Yuki aussi bien que Kyoko, M. et Mme Yamada revoyaient en pensée chacun des quinze tableaux de La Forêt de flammes et d’ombres, conservés dans trois endroits différents en raison de la dimension importante de l’œuvre : l’atelier de Ren et Yuki, la galerie de Kyokoet la réserve des Beaux-Arts. […]La peinture de Ren paraissait totalement abstraite au premier abord. La surface rectangulaire était chargée et même surchargée de toute une gamme de rouges, allant du rouge vif au rouge presque noir. Il y avait aussi du jaune, du vert, de l’orange, du brun, du marron foncé, du noir et quelques petites touches de blanc. La surface colorée d’une frénésie nerveuse était souvent inégale en ce sens que, par endroits, il y avait des couches de pigments superposées comme dans certains tableaux de Nicolas de Staël. Étrangement, tous les quatre éprouvaient, à la vue de cette extraordinaire déflagration de couleurs et de formes fuyantes mais pré-cises, à travers aussi les mystérieuses oscillations de lignes noires qui traversaient les deux tableaux, toute la douleur du peintre qui se confondait avec celle du monde.
Chacun vivait un moment hors du temps.
L’art, ici, n’est pas un refuge : c’est une contre-offensive. Les toiles de Ren parlent sans légende, refusent le pathos, mais disent tout, la brutalité des nationalismes, l’absurdité du pouvoir aveugle, le prix payé par les corps et les visages. Parallèlement, Bin, devenu musicien reconnu, porte la mémoire de Ren et Yuki sur les scènes du monde. Yuki, elle, reste la gardienne des tableaux, puis fonde un musée pour les préserver. Les années passent, les vies se déplacent, mais la peinture et la musique continuent de battre comme un cœur souterrain.
La narration avance comme une partition de musique de chambre : les trois voix se répondent, se perdent, se retrouvent, dans un mouvement souple où chaque silence compte. Mizubayashi orchestre ces retrouvailles avec une retenue qui rend l’émotion plus vive.

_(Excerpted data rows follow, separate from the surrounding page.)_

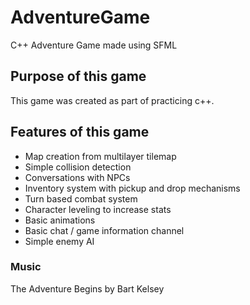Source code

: # AdventureGame
C++ Adventure Game made using SFML

## Purpose of this game
This game was created as part of practicing c++.

## Features of this game
* Map creation from multilayer tilemap
* Simple collision detection
* Conversations with NPCs
* Inventory system with pickup and drop mechanisms
* Turn based combat system
* Character leveling to increase stats
* Basic animations
* Basic chat / game information channel
* Simple enemy AI

### Music
The Adventure Begins by Bart Kelsey

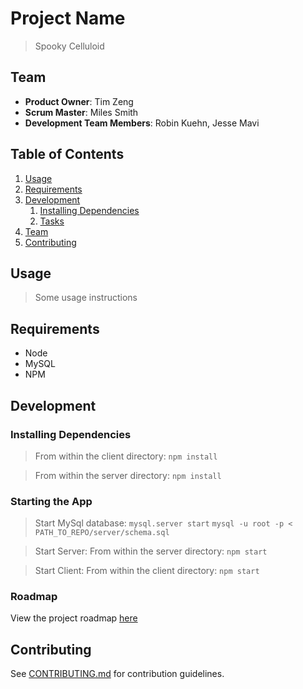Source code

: # Project Name

> Spooky Celluloid

## Team

  - __Product Owner__: Tim Zeng
  - __Scrum Master__: Miles Smith
  - __Development Team Members__: Robin Kuehn, Jesse Mavi

## Table of Contents

1. [Usage](#Usage)
1. [Requirements](#requirements)
1. [Development](#development)
    1. [Installing Dependencies](#installing-dependencies)
    1. [Tasks](#tasks)
1. [Team](#team)
1. [Contributing](#contributing)

## Usage

> Some usage instructions

## Requirements

- Node
- MySQL
- NPM

## Development

### Installing Dependencies

> From within the client directory:
> `npm install`

> From within the server directory:
> `npm install`

### Starting the App

> Start MySql database:
> `mysql.server start`
> `mysql -u root -p < PATH_TO_REPO/server/schema.sql`

> Start Server:
> From within the server directory:
> `npm start`

> Start Client:
> From within the client directory:
> `npm start`

### Roadmap

View the project roadmap [here](https://github.com/spookyCelluloid/spookyCelluloid/issues?q=is%3Aopen+is%3Aissue)


## Contributing

See [CONTRIBUTING.md](CONTRIBUTING.md) for contribution guidelines.
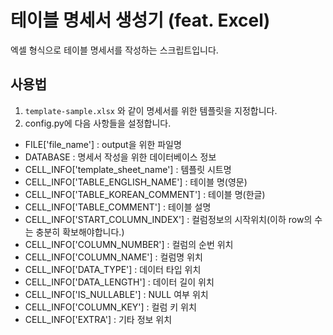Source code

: # 테이블 명세서 생성기 (feat. Excel)

엑셀 형식으로 테이블 명세서를 작성하는 스크립트입니다.

## 사용법

1. `template-sample.xlsx` 와 같이 명세서를 위한 템플릿을 지정합니다.
2. config.py에 다음 사항들을 설정합니다.
- FILE['file_name'] : output을 위한 파일명
- DATABASE : 명세서 작성을 위한 데이터베이스 정보
- CELL_INFO['template_sheet_name'] : 템플릿 시트명
- CELL_INFO['TABLE_ENGLISH_NAME'] : 테이블 명(영문)
- CELL_INFO['TABLE_KOREAN_COMMENT'] : 테이블 명(한글)
- CELL_INFO['TABLE_COMMENT'] : 테이블 설명
- CELL_INFO['START_COLUMN_INDEX'] : 컬럼정보의 시작위치(이하 row의 수는 충분히 확보해야합니다.)
- CELL_INFO['COLUMN_NUMBER'] : 컬럼의 순번 위치
- CELL_INFO['COLUMN_NAME'] : 컬럼명 위치
- CELL_INFO['DATA_TYPE'] : 데이터 타입 위치
- CELL_INFO['DATA_LENGTH'] : 데이터 길이 위치
- CELL_INFO['IS_NULLABLE'] : NULL 여부 위치
- CELL_INFO['COLUMN_KEY'] : 컬럼 키 위치
- CELL_INFO['EXTRA'] : 기타 정보 위치
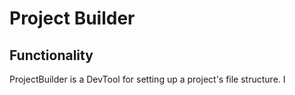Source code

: # Project Builder
## Functionality
ProjectBuilder is a DevTool for setting up a project's file structure. I

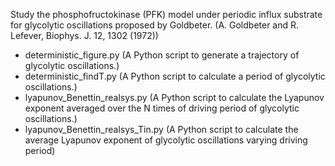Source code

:Study the phosphofructokinase (PFK) model under periodic influx substrate for glycolytic oscillations proposed by Goldbeter. 
(A. Goldbeter and R. Lefever, Biophys. J. 12, 1302 (1972))

- deterministic_figure.py (A Python script to generate a trajectory of glycolytic oscillations.)
- deterministic_findT.py (A Python script to calculate a period of glycolytic oscillations.)
- lyapunov_Benettin_realsys.py (A Python script to calculate the Lyapunov exponent averaged over the N times of driving period of glycolytic oscillations.)
- lyapunov_Benettin_realsys_Tin.py (A Python script to calculate the average Lyapunov exponent of glycolytic oscillations varying driving period)
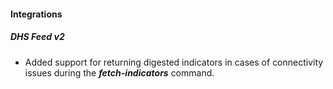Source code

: 
#### Integrations

##### DHS Feed v2

- Added support for returning digested indicators in cases of connectivity issues during the ***fetch-indicators*** command.

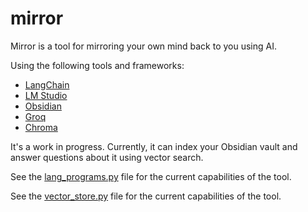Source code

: # mirror

Mirror is a tool for mirroring your own mind back to you using AI.

Using the following tools and frameworks:

- [LangChain](https://github.com/langchain-ai/langchain) 
- [LM Studio](https://lmstudio.ai/)
- [Obsidian](https://obsidian.md/)
- [Groq](https://groq.com/)
- [Chroma](https://trychroma.com/)

It's a work in progress. Currently, it can index your Obsidian vault and answer questions about it using vector search.

See the [lang_programs.py](lang_programs.py) file for the current capabilities of the tool.

See the [vector_store.py](vector_store.py) file for the current capabilities of the tool.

On ne tombe jamais dans la grandiloquence : la douleur est là, entière, mais tenue à distance par la délicatesse de l’écriture.
Car c’est là le paradoxe du style de Mizubayashi : il écrit comme on caresse, mais la caresse, parfois, révèle la brûlure. Sa phrase est ample, lumineuse, et pourtant chaque mot garde un tranchant discret. On sort du livre avec un mélange d’apaisement et de trouble, comme si l’on avait traversé une forêt où les flammes et les ombres cohabitent et que cette coexistence était, peut-être, notre seule manière de tenir debout.
On y retrouve la douceur acérée qui fait la marque de l’auteur : des phrases qui semblent caresser la peau et, par en dessous, écorcher la mémoire. Mizubayashi ne cherche pas à « raconter » la guerre : il l’encercle, il la transfigure par l’art et l’amour, jusqu’à la réduire à ce qu’elle est.
La forêt de flammes et d’ombres est un roman de guerre qui refuse d’être un roman de guerre. Un livre sur la douleur qui, page après page, choisit la beauté.
Akira Mizubayashi, La forêt de flammes et d’ombres, 288 pages, 21 euros.